Compiled by the Leeds School’s Business Research Division, the comprehensive outlook for 2012 features forecasts and trends for 13 business sectors prepared by approximately 100 key business, government and industry professionals.
“In 2012 we’re predicting slow but steady growth for Colorado, much like the U.S. economy,” said Wobbekind, executive director of the Business Research Division. “We’ll continue to add jobs in a wide array of sectors, but not at the dramatic rate that is necessary to significantly lower the unemployment rate.”
Overall, the forecast calls for a gain of 23,000 jobs in 2012, compared with a gain of 27,500 jobs this year. Most sectors of the Colorado economy are predicted to grow in 2012, including the addition of 2,900 jobs in construction, marking the first positive job growth in that troubled sector in four years.
When comparing the Leeds’ forecast to forecasts for other states, Colorado is expected to be in the top 10 states for job growth in 2012.
“The broader story here is Colorado entered the recession later, came out of the recession later and now appears to be accelerating past the rest of the country in terms of job growth and recovery,” Wobbekind said.
Even with positive job growth predicted for the state, Wobbekind said uncertainty at numerous levels still clouds the economic picture in the state and nation.
“The theme of almost every national forecast is uncertainty,” he said. “Every day there is a new event in Europe or a new event in Washington.

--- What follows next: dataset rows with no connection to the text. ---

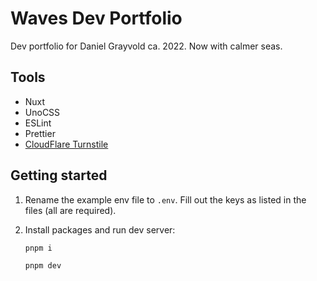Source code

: # Waves Dev Portfolio

Dev portfolio for Daniel Grayvold ca. 2022. Now with calmer seas.

## Tools

-   Nuxt
-   UnoCSS
-   ESLint
-   Prettier
-   [CloudFlare Turnstile](https://www.cloudflare.com/products/turnstile/)

## Getting started

1. Rename the example env file to `.env`. Fill out the keys as listed in the files (all are required).

2. Install packages and run dev server:

    ```sh
    pnpm i

    pnpm dev
    ```
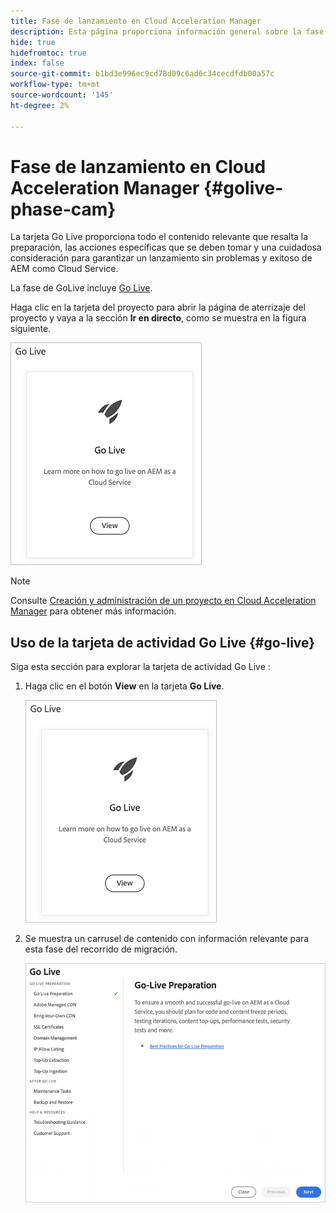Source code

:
 ```yaml
---
title: Fase de lanzamiento en Cloud Acceleration Manager
description: Esta página proporciona información general sobre la fase de Go-live en Cloud Acceleration Manager.
hide: true
hidefromtoc: true
index: false
source-git-commit: b1bd3e996ec9cd78d09c6ad6c34cecdfdb00a57c
workflow-type: tm+mt
source-wordcount: '145'
ht-degree: 2%

---
```



# Fase de lanzamiento en Cloud Acceleration Manager {#golive-phase-cam}

La tarjeta Go Live proporciona todo el contenido relevante que resalta la preparación, las acciones específicas que se deben tomar y una cuidadosa consideración para garantizar un lanzamiento sin problemas y exitoso de AEM como Cloud Service.

La fase de GoLive incluye [Go Live](#go-live).

Haga clic en la tarjeta del proyecto para abrir la página de aterrizaje del proyecto y vaya a la sección **Ir en directo**, como se muestra en la figura siguiente.

![image](/help/move-to-cloud-service/cloud-acceleration-manager/assets/golive-1.png)

>[!NOTE]
>Consulte [Creación y administración de un proyecto en Cloud Acceleration Manager](/help/move-to-cloud-service/cloud-acceleration-manager/using-cam/getting-started-cam.md) para obtener más información.


## Uso de la tarjeta de actividad Go Live {#go-live}

Siga esta sección para explorar la tarjeta de actividad Go Live :

1. Haga clic en el botón **View** en la tarjeta **Go Live**.

   ![image](/help/move-to-cloud-service/cloud-acceleration-manager/assets/golive-1.png)

1. Se muestra un carrusel de contenido con información relevante para esta fase del recorrido de migración.

   ![image](/help/move-to-cloud-service/cloud-acceleration-manager/assets/golive-2.png)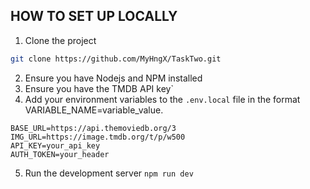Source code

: ## HOW TO SET UP LOCALLY

1. Clone the project
```bash
git clone https://github.com/MyHngX/TaskTwo.git
```

2. Ensure you have Nodejs and NPM installed
3. Ensure you have the TMDB API key`
4. Add your environment variables to the `.env.local` file in the format VARIABLE_NAME=variable_value.
```
BASE_URL=https://api.themoviedb.org/3
IMG_URL=https://image.tmdb.org/t/p/w500
API_KEY=your_api_key
AUTH_TOKEN=your_header
```
5. Run the development server
```npm run dev```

So you continue to have all of these elements of uncertainty and they impact consumer confidence and household spending. That is something that is very hard to forecast or predict.”

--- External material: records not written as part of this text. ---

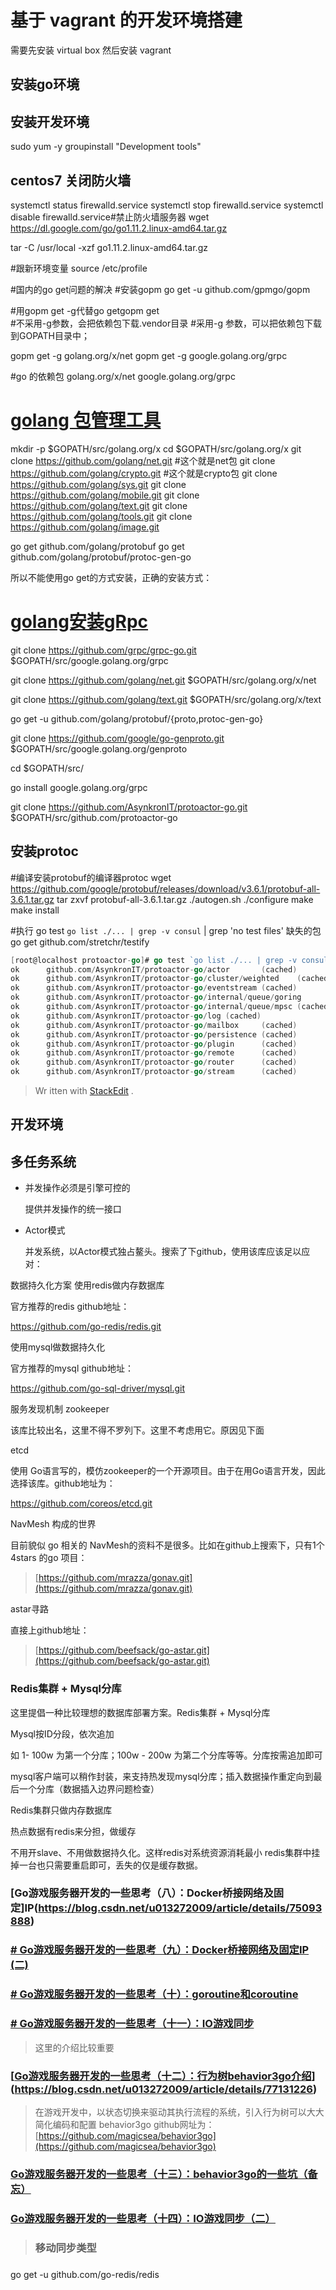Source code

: # 基于 vagrant 的开发环境搭建

需要先安装 virtual box  然后安装  vagrant 


## 安装go环境


## 安装开发环境
sudo yum -y groupinstall "Development tools"


## centos7 关闭防火墙
systemctl status firewalld.service
systemctl stop firewalld.service
systemctl disable firewalld.service#禁止防火墙服务器
wget https://dl.google.com/go/go1.11.2.linux-amd64.tar.gz

tar -C /usr/local -xzf go1.11.2.linux-amd64.tar.gz


#跟新环境变量
source /etc/profile

#国内的go get问题的解决
#安装gopm
go get -u github.com/gpmgo/gopm

#用gopm get -g代替go getgopm get  
#不采用-g参数，会把依赖包下载.vendor目录 
#采用-g 参数，可以把依赖包下载到GOPATH目录中；

gopm get -g golang.org/x/net
gopm get -g google.golang.org/grpc

#go 的依赖包
golang.org/x/net
google.golang.org/grpc


# [golang 包管理工具](https://blog.csdn.net/fenglailea/article/details/79107124)

mkdir -p $GOPATH/src/golang.org/x
cd $GOPATH/src/golang.org/x
git clone https://github.com/golang/net.git #这个就是net包
git clone https://github.com/golang/crypto.git #这个就是crypto包
git clone https://github.com/golang/sys.git
git clone https://github.com/golang/mobile.git
git clone https://github.com/golang/text.git
git clone https://github.com/golang/tools.git
git clone https://github.com/golang/image.git

go get github.com/golang/protobuf
go get github.com/golang/protobuf/protoc-gen-go

所以不能使用go get的方式安装，正确的安装方式：

# [golang安装gRpc](https://www.jianshu.com/p/dba4c7a6d608)
git clone https://github.com/grpc/grpc-go.git $GOPATH/src/google.golang.org/grpc

git clone https://github.com/golang/net.git $GOPATH/src/golang.org/x/net

git clone https://github.com/golang/text.git $GOPATH/src/golang.org/x/text

go get -u github.com/golang/protobuf/{proto,protoc-gen-go}

git clone https://github.com/google/go-genproto.git $GOPATH/src/google.golang.org/genproto

cd $GOPATH/src/

go install google.golang.org/grpc


git clone https://github.com/AsynkronIT/protoactor-go.git $GOPATH/src/github.com/protoactor-go

## 安装protoc
#编译安装protobuf的编译器protoc
wget https://github.com/google/protobuf/releases/download/v3.6.1/protobuf-all-3.6.1.tar.gz
tar zxvf protobuf-all-3.6.1.tar.gz
./autogen.sh
./configure
make
make install




#执行 
go test `go list ./... | grep -v consul` | grep 'no test files'
缺失的包
go get github.com/stretchr/testify


```go
[root@localhost protoactor-go]# go test `go list ./... | grep -v consul` | grep 'ok'           
ok      github.com/AsynkronIT/protoactor-go/actor       (cached)
ok      github.com/AsynkronIT/protoactor-go/cluster/weighted    (cached) [no tests to run]
ok      github.com/AsynkronIT/protoactor-go/eventstream (cached)
ok      github.com/AsynkronIT/protoactor-go/internal/queue/goring       (cached)
ok      github.com/AsynkronIT/protoactor-go/internal/queue/mpsc (cached)
ok      github.com/AsynkronIT/protoactor-go/log (cached)
ok      github.com/AsynkronIT/protoactor-go/mailbox     (cached)
ok      github.com/AsynkronIT/protoactor-go/persistence (cached)
ok      github.com/AsynkronIT/protoactor-go/plugin      (cached)
ok      github.com/AsynkronIT/protoactor-go/remote      (cached)
ok      github.com/AsynkronIT/protoactor-go/router      (cached)
ok      github.com/AsynkronIT/protoactor-go/stream      (cached)
```


> Wr
itten with [StackEdit](https://stackedit.io/)
.




## 开发环境


## 多任务系统

-   并发操作必须是引擎可控的
    
    提供并发操作的统一接口
    
-   Actor模式
    
    并发系统，以Actor模式独占鳌头。搜索了下github，使用该库应该足以应对：
    
    

数据持久化方案
使用redis做内存数据库

官方推荐的redis github地址：

https://github.com/go-redis/redis.git

使用mysql做数据持久化

官方推荐的mysql github地址：

https://github.com/go-sql-driver/mysql.git


服务发现机制
zookeeper

该库比较出名，这里不得不罗列下。这里不考虑用它。原因见下面

etcd

使用 Go语言写的，模仿zookeeper的一个开源项目。由于在用Go语言开发，因此选择该库。github地址为：

https://github.com/coreos/etcd.git

NavMesh 构成的世界

目前貌似 go 相关的 NavMesh的资料不是很多。比如在github上搜索下，只有1个 4stars 的go 项目：

> [https://github.com/mrazza/gonav.git](https://github.com/mrazza/gonav.git)

astar寻路

直接上github地址：

> [https://github.com/beefsack/go-astar.git](https://github.com/beefsack/go-astar.git)



### Redis集群 + Mysql分库
这里提倡一种比较理想的数据库部署方案。Redis集群 + Mysql分库

Mysql按ID分段，依次追加

如 1- 100w 为第一个分库；100w - 200w 为第二个分库等等。分库按需追加即可

mysql客户端可以稍作封装，来支持热发现mysql分库；插入数据操作重定向到最后一个分库（数据插入边界问题检查）

Redis集群只做内存数据库

热点数据有redis来分担，做缓存

不用开slave、不用做数据持久化。这样redis对系统资源消耗最小 
redis集群中挂掉一台也只需要重启即可，丢失的仅是缓存数据。

### [Go游戏服务器开发的一些思考（八）：Docker桥接网络及固定]IP(https://blog.csdn.net/u013272009/article/details/75093888)

### [# Go游戏服务器开发的一些思考（九）：Docker桥接网络及固定IP (二)](https://blog.csdn.net/u013272009/article/details/75315042)

### [# Go游戏服务器开发的一些思考（十）：goroutine和coroutine](https://blog.csdn.net/u013272009/article/details/76273380)

### [# Go游戏服务器开发的一些思考（十一）：IO游戏同步](https://blog.csdn.net/u013272009/article/details/76708056)
> 这里的介绍比较重要


### [[Go游戏服务器开发的一些思考（十二）：行为树behavior3go介绍](https://blog.csdn.net/u013272009/article/details/77131226)](https://blog.csdn.net/u013272009/article/details/77131226)
> 在游戏开发中，以状态切换来驱动其执行流程的系统，引入行为树可以大大简化编码和配置
behavior3go github网址为：[https://github.com/magicsea/behavior3go](https://github.com/magicsea/behavior3go)


### [Go游戏服务器开发的一些思考（十三）：behavior3go的一些坑（备忘）](https://blog.csdn.net/u013272009/article/details/78073587)

### [Go游戏服务器开发的一些思考（十四）：IO游戏同步（二）](https://blog.csdn.net/u013272009/article/details/78082595)
> ### 移动同步类型
> 
### []()
### []()
### []()
### []()
### []()
### []()
### []()
### []()
### []()

go get -u github.com/go-redis/redis

<!--stackedit_data:
eyJoaXN0b3J5IjpbLTEwNDMwNjY3MTEsLTU5NTE2NTA4NSwtMT
cwNzMyMDEwMSwtMTAzNzUwOTA3OSwtODAwMDE4OTc5LDE3MzYx
MDc1OSwzNjQ1OTI4NTUsMTIwNjU4NDMxNiw3NDU1NTM1MjQsMT
A2Njc0NDgzMiwtMTM4NjA4MjUwNSwtMzA3NjA2NjU1XX0=
-->
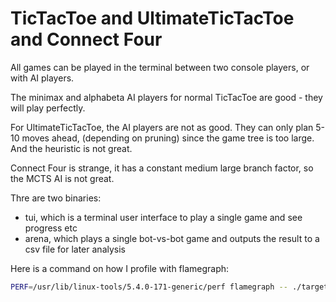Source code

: TicTacToe and UltimateTicTacToe and Connect Four
================================================

All games can be played in the terminal between two console players, or with AI players.

The minimax and alphabeta AI players for normal TicTacToe are good - they will play perfectly.

For UltimateTicTacToe, the AI players are not as good. They can only plan 5-10 moves ahead, (depending on pruning) since the game tree is too large. And the heuristic is not great.

Connect Four is strange, it has a constant medium large branch factor, so the MCTS AI is not great.

Thre are two binaries:
- tui, which is a terminal user interface to play a single game and see progress etc
- arena, which plays a single bot-vs-bot game and outputs the result to a csv file for later analysis


Here is a command on how I profile with flamegraph:
```bash
PERF=/usr/lib/linux-tools/5.4.0-171-generic/perf flamegraph -- ./target/release/arena c4 run --player2 minimax4 --player1 mcts3
```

The strongest sector for projected job growth in Colorado in 2012 is the educational and health services sector. The sector is expected to add 7,500 jobs in 2012.
In addition, other leading growth sectors for 2012 include the professional and business services sector with 6,800 jobs added and leisure and hospitality with 3,800 added..
On the agriculture side, Colorado farmers and ranchers are coming off what is expected to be a record-setting year for net farm income. Colorado’s agricultural producers benefited from unexpectedly strong market prices for livestock and crops in 2011, leading to an estimated record net farm income in the state of $1.7 billion. Historic drought in Texas, Oklahoma and Kansas spared much of Colorado in 2011, leading to increased market prices for Colorado agricultural products.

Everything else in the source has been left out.